● **PROMPT**: Please state how many lines of the material contain "vereist", giving nothing but the number.

· · · · ·

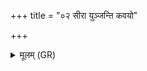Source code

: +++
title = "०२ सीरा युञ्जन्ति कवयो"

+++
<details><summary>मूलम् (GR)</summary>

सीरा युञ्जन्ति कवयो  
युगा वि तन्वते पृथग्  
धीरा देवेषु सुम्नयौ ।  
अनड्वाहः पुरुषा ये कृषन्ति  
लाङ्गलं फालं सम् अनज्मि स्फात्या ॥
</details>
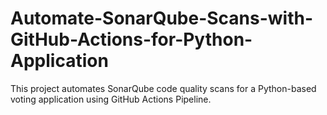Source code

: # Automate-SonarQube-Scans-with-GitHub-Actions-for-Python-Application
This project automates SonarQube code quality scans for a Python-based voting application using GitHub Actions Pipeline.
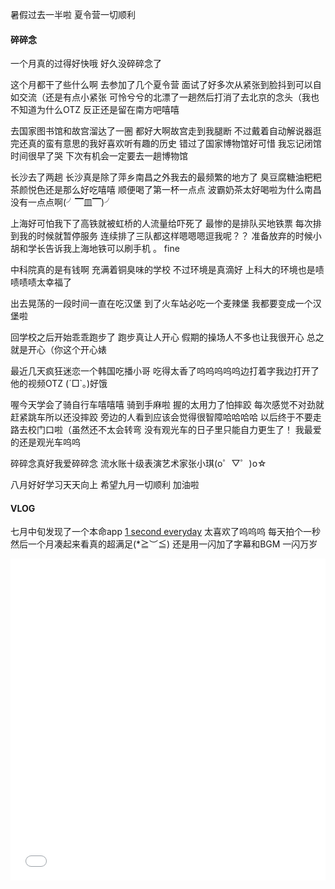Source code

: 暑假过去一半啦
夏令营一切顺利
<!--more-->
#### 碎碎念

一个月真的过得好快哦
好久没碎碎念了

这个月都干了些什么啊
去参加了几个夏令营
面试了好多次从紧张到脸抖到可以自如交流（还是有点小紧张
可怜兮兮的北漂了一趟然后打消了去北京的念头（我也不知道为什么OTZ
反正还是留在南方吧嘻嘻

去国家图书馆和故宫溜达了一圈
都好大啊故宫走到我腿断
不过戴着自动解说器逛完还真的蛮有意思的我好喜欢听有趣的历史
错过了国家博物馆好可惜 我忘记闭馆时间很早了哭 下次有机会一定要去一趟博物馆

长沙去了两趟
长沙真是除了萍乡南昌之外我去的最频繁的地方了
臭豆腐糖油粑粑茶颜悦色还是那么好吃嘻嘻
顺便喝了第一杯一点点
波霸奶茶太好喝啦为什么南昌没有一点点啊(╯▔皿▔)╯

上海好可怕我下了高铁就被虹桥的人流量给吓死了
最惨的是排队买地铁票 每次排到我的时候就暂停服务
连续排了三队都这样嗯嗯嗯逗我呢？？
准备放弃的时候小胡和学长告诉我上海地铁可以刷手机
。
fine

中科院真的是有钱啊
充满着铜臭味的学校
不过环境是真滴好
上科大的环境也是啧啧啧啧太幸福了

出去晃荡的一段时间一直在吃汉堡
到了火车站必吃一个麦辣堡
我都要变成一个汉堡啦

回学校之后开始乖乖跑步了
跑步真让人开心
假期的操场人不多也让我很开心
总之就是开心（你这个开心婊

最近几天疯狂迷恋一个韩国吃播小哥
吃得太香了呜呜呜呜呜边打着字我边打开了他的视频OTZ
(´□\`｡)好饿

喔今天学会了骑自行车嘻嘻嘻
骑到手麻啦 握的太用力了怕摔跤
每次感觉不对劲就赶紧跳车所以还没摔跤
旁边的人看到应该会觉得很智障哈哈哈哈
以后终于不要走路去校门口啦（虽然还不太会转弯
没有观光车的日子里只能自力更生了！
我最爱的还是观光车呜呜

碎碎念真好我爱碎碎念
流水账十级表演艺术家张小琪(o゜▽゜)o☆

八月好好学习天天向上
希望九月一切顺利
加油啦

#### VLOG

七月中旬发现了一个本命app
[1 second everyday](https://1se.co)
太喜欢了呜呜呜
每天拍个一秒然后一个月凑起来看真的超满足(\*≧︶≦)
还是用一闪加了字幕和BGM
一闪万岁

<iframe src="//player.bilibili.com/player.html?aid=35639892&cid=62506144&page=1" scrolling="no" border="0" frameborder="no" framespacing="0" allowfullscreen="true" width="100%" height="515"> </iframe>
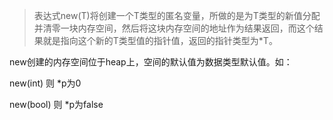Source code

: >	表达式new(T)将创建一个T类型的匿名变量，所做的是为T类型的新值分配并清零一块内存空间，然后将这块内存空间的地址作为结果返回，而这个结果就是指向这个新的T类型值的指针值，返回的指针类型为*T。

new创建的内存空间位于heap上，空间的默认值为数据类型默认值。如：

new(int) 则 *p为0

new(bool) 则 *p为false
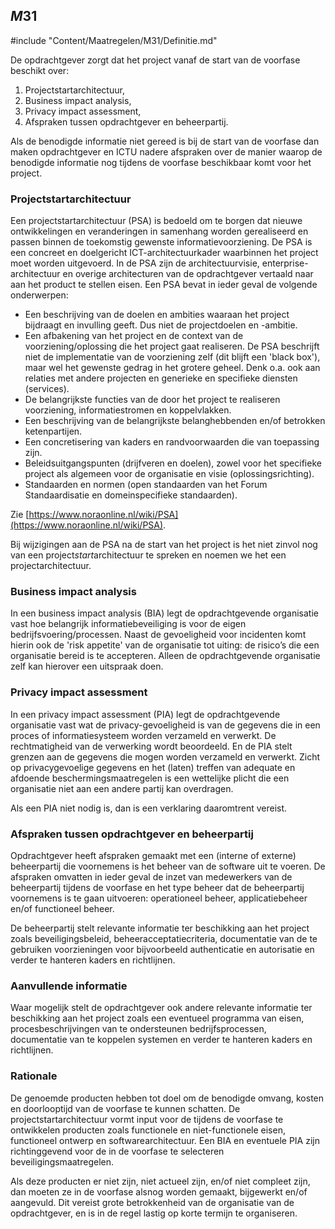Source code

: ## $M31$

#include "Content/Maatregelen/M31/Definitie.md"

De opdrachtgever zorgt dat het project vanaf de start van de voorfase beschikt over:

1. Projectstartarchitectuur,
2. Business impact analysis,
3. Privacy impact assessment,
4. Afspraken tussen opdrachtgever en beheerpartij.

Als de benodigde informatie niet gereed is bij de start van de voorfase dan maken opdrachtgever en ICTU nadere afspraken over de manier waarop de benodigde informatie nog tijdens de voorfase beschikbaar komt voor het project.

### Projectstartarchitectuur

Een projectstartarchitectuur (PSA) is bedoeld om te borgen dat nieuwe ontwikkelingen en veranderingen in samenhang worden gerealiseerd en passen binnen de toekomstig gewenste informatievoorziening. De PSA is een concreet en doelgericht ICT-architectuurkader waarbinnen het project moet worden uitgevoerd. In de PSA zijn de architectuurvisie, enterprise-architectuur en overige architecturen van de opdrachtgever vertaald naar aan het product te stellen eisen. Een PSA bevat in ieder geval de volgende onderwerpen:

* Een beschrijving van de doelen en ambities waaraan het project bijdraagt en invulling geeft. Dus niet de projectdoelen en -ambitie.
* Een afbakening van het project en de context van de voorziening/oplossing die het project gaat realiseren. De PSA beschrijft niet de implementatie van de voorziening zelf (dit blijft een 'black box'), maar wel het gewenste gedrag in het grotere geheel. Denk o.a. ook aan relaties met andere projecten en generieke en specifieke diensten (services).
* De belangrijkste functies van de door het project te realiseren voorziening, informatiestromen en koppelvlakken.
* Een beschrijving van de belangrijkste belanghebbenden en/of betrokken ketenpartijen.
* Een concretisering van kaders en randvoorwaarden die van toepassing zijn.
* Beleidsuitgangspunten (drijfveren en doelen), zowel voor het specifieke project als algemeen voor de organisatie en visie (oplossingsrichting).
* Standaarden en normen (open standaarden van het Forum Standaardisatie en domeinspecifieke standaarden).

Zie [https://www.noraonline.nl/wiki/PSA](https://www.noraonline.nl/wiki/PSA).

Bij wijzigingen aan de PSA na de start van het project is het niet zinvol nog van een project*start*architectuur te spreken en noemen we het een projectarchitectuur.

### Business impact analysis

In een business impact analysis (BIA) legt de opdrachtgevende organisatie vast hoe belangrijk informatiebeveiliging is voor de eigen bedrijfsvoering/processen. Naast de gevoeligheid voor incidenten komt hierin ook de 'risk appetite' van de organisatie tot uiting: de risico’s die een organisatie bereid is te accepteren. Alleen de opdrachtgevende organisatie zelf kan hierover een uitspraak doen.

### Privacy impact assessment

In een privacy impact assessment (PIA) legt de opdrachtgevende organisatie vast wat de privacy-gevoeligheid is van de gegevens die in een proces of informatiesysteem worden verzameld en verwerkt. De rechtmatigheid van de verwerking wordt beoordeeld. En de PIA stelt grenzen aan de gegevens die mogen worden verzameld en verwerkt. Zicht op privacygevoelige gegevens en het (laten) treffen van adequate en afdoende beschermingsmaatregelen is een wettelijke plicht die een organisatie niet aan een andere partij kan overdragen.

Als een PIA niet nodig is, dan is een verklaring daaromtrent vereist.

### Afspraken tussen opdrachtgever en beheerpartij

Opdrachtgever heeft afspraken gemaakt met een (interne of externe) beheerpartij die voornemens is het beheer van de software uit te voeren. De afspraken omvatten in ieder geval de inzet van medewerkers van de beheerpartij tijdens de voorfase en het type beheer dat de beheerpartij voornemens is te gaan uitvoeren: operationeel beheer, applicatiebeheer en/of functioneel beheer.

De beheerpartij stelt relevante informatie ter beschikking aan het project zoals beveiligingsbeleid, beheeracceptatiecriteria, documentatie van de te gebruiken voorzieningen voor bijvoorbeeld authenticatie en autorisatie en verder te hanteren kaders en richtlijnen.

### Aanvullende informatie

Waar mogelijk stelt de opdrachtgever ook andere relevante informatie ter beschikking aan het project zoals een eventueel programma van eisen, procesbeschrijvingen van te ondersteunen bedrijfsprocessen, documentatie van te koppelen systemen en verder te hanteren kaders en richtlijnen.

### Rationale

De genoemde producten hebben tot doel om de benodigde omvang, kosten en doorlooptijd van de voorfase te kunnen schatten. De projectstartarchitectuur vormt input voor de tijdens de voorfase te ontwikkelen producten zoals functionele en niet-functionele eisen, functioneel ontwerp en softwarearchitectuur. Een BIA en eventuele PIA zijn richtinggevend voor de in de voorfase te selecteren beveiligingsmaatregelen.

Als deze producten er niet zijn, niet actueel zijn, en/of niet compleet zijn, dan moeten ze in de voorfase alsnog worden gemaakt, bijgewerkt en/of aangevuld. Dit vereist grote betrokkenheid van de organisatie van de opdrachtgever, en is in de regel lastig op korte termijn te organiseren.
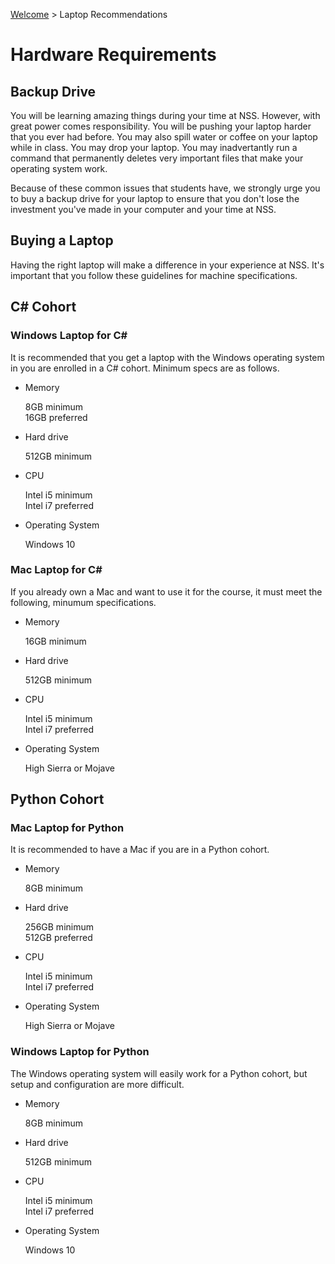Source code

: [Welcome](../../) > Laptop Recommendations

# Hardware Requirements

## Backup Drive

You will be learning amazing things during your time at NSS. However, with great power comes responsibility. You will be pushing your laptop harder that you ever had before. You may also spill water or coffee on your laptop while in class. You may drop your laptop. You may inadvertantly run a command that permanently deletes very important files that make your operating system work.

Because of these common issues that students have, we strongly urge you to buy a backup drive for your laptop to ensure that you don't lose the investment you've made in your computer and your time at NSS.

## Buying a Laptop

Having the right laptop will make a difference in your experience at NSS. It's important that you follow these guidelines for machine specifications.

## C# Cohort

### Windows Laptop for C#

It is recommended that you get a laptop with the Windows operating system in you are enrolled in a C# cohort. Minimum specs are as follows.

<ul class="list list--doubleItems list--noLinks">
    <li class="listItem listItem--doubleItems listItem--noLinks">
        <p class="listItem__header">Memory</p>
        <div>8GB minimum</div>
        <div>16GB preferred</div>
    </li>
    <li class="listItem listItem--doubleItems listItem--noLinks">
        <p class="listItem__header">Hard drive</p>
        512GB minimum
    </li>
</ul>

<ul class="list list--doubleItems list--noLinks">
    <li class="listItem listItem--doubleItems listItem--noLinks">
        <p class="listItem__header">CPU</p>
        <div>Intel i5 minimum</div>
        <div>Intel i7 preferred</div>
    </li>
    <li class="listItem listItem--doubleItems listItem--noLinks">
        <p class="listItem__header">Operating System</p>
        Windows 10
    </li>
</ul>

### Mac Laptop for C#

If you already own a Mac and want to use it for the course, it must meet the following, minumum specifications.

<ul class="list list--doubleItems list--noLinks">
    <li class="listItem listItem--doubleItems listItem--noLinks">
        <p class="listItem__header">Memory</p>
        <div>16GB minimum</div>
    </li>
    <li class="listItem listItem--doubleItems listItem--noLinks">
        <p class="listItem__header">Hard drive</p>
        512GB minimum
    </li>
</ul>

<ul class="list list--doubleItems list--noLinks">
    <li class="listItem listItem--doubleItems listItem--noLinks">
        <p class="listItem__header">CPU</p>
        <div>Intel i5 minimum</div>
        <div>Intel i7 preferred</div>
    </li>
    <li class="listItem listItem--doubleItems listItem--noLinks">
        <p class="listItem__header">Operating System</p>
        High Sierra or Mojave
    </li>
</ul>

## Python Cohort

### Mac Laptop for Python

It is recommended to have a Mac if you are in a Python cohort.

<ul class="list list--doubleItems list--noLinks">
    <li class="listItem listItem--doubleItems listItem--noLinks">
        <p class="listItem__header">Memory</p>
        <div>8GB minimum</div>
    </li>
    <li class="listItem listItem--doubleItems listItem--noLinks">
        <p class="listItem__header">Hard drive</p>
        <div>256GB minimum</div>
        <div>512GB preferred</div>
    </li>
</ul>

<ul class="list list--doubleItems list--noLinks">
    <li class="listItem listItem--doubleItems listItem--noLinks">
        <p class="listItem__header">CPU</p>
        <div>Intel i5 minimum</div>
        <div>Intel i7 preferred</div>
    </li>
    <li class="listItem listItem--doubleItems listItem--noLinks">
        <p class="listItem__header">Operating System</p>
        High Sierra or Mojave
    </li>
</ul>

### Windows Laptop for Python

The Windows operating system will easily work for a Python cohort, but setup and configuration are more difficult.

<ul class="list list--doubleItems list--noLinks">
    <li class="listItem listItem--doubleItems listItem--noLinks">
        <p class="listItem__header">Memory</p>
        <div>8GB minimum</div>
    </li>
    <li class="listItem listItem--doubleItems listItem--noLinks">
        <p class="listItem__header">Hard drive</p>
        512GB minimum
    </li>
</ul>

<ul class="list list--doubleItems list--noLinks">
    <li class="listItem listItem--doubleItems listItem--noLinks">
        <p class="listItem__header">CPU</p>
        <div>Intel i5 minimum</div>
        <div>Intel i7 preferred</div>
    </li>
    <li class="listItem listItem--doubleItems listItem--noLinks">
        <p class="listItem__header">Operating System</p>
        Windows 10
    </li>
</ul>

· · · · ·

● **SOLUTION TO THIS PROBLEM**: 2